November 04, 2010


Dancing Dreams. By Kate Ohrt. Illustrated by Kristi Valiant. Accord Publishing/Andrews McMeel. $14.99.

Pinkalicious: The Perfectly Pink Collection. By Victoria Kann. HarperFestival. $15.99.

One Million Manga Characters. By Yishan Li. Andrews McMeel. $19.99.

Doyle and Fossey, Science Detectives: #1, The Case of the Gasping Garbage; #2, The Case of the Mossy Lake Monster; #3, The Case of the Graveyard Ghost; #4, The Case of the Barfy Birthday; #5, The Case of the Crooked Carnival; #6, The Case of the Terrible T. rex. By Michele Torrey. Illustrated by Barbara Johansen Newman. Sterling. $6.95 each.

Dodsworth in London. By Tim Egan. Sandpiper. $4.99.

Gigi in the Big City. By Charise Mericle Harper.
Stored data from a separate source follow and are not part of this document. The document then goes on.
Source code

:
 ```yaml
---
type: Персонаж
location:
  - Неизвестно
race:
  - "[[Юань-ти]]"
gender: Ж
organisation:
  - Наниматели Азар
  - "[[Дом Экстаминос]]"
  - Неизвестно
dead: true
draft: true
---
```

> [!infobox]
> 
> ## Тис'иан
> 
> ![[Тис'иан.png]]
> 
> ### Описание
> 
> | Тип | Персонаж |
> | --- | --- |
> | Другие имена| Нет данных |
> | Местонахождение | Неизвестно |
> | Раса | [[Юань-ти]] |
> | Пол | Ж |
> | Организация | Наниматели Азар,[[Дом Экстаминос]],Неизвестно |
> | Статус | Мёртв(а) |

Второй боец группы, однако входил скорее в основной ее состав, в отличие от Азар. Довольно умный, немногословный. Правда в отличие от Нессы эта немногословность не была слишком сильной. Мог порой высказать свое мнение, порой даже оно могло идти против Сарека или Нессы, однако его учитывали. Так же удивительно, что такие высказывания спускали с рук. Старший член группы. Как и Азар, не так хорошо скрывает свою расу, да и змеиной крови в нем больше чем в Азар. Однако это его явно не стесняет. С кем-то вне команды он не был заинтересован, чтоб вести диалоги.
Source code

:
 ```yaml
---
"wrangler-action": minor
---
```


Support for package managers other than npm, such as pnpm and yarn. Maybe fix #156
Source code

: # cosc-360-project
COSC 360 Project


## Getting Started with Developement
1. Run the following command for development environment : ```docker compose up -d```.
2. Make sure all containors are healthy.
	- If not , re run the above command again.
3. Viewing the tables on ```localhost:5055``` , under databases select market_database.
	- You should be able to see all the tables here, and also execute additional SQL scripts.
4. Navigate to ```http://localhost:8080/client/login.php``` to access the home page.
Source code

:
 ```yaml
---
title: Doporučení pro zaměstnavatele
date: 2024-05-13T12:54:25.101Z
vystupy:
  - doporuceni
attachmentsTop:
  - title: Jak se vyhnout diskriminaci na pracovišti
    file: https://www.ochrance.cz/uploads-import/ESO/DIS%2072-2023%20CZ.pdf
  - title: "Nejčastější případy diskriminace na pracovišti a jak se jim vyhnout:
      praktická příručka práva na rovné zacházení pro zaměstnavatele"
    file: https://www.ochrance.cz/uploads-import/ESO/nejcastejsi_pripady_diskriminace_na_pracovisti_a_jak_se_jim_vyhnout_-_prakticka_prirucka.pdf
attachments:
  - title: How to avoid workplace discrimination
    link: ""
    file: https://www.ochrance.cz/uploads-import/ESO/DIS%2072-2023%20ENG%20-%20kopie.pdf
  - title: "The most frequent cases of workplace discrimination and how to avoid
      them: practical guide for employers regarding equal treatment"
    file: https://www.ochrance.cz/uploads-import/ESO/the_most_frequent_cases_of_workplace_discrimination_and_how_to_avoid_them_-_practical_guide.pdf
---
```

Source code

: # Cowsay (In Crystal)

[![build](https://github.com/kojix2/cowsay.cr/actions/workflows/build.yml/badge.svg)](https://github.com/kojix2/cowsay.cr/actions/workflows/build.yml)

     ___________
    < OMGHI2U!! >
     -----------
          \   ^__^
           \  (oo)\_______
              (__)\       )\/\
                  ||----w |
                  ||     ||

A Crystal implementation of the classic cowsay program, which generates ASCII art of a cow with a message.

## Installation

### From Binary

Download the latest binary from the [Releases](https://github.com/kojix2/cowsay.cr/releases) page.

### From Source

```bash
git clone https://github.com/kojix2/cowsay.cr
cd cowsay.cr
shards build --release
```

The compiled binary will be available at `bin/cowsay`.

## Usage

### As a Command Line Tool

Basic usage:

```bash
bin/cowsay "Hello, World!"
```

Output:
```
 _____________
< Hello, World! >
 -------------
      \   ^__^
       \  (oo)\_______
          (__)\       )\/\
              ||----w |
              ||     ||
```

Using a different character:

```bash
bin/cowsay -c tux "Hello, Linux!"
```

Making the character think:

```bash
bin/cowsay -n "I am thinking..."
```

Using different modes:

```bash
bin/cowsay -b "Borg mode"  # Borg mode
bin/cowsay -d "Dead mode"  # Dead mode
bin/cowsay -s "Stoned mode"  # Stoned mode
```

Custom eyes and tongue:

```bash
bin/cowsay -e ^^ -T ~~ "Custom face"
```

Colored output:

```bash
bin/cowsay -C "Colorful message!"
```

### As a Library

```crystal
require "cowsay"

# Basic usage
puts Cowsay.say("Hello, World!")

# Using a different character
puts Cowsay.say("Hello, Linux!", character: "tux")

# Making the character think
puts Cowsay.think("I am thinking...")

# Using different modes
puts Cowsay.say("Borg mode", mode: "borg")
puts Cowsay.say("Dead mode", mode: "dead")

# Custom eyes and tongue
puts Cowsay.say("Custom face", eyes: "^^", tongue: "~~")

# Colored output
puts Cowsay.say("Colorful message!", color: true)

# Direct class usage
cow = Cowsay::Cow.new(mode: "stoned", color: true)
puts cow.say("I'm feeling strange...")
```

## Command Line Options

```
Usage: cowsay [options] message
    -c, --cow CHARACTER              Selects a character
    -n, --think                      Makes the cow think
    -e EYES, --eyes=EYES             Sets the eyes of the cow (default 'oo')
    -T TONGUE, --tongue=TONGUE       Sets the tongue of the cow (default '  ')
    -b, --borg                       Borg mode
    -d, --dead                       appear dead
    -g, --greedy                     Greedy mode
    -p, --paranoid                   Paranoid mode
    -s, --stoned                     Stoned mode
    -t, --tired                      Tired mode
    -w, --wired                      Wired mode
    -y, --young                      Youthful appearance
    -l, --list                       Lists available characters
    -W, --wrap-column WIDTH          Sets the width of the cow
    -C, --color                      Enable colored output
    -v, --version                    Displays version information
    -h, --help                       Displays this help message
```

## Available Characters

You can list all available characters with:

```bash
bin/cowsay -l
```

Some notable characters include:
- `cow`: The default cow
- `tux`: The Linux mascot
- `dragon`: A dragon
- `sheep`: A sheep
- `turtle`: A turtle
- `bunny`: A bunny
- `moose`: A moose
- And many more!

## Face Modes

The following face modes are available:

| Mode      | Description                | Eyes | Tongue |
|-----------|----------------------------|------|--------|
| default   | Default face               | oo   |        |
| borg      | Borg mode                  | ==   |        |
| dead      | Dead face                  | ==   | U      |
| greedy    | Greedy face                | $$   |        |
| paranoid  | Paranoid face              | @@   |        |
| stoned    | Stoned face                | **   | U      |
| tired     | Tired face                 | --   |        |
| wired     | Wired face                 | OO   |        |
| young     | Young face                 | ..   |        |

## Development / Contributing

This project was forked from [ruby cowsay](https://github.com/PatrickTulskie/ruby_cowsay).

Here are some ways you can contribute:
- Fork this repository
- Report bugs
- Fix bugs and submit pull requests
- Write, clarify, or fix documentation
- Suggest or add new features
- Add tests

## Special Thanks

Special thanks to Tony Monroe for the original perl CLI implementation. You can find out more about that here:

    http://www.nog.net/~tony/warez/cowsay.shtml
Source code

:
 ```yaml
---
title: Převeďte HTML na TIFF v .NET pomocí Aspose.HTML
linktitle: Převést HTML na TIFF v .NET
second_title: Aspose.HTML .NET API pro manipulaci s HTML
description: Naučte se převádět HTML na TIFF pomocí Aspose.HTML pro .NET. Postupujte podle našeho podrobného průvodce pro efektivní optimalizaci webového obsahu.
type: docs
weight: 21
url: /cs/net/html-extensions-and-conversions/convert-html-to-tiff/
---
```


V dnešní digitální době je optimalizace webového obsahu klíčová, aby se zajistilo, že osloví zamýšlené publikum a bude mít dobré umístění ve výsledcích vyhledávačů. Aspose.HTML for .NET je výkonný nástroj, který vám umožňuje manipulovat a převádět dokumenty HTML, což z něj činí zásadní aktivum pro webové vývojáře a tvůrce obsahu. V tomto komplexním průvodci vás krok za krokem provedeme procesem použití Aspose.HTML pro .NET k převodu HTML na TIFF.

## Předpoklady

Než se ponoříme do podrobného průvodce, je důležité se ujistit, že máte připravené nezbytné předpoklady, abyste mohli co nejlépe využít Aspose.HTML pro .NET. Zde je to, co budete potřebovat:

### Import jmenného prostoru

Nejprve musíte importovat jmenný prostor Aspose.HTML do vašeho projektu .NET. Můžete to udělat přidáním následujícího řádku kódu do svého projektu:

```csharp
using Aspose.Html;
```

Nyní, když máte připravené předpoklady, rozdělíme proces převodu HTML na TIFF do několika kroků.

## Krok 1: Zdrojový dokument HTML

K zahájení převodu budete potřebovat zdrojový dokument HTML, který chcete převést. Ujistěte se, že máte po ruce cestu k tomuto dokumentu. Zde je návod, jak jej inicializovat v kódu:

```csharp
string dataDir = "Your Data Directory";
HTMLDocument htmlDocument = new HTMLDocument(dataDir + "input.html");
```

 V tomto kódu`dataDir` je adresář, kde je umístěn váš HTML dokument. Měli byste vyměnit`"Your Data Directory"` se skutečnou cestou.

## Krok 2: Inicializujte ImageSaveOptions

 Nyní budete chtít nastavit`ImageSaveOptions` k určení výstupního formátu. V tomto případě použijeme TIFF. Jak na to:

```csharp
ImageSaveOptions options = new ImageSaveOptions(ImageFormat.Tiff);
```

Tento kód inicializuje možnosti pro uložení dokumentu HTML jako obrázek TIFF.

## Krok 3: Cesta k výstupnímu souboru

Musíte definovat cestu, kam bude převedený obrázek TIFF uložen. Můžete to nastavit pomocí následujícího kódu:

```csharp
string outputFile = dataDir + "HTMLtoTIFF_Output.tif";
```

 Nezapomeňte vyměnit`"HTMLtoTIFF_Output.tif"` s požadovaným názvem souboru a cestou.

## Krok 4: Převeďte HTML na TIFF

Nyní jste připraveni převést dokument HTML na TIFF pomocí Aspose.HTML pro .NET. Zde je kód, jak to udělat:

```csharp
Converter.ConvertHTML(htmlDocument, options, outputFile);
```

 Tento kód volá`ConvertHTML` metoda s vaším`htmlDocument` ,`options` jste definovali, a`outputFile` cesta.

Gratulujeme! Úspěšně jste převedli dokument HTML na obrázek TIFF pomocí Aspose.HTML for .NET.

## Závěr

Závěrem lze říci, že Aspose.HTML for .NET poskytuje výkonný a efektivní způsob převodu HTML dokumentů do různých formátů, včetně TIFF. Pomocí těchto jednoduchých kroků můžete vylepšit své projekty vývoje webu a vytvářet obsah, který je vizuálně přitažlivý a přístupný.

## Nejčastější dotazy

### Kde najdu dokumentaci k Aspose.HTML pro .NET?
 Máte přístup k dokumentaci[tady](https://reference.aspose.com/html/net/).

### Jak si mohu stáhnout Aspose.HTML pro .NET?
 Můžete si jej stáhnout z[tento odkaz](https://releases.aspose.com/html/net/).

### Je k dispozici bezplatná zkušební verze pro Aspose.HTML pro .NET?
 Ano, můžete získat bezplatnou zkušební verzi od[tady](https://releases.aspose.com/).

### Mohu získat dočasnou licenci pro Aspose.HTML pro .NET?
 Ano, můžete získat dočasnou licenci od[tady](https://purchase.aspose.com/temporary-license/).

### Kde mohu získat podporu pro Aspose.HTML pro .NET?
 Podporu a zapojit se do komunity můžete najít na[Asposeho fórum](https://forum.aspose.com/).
Robin Corey Books. $12.99.

     As we move smartly (hopefully smartly) into gift-giving season, publishers are offering some books that, in big ways or small, are more than just stories to read. Dancing Dreams is one of the best lenticular-animation books yet from Accord Publishing, which offers works containing apparent motion on a regular basis. Modern lenticular animation uses a vertical plastic grid to make it seem that still pictures are moving when the position of a page is changed. Usually the animated elements are add-ons to the story, but in Dancing Dreams they are the story – and are particularly well done. The book is about a little girl named Gracie who loves to dance and dreams of all the things she might do as a dancer when she gets older. When she dreams of being a ballerina, we see an adult and very graceful ballet dancer doing a spin. When she dreams of being in a chorus line, three top-hatted dancers kick up their heels. When she dreams of being a country dancer, the animation shows a woman in cowgirl costume spinning with a partner. And so on, for hula, tap and flamenco dancing, and even cheerleading. The scenes with Gracie herself are part of the fun of the book: in one, she twirls with a penguin, and in several, her much-bandaged legs show that for all her dreaming of poise and elegance in the future, right now she is an active little girl. At the end, a picture of Gracie on stage with her ballet class shows that she is on her way in whatever dancing direction she may choose to take – a lovely message to end a book about dreams and daydreams.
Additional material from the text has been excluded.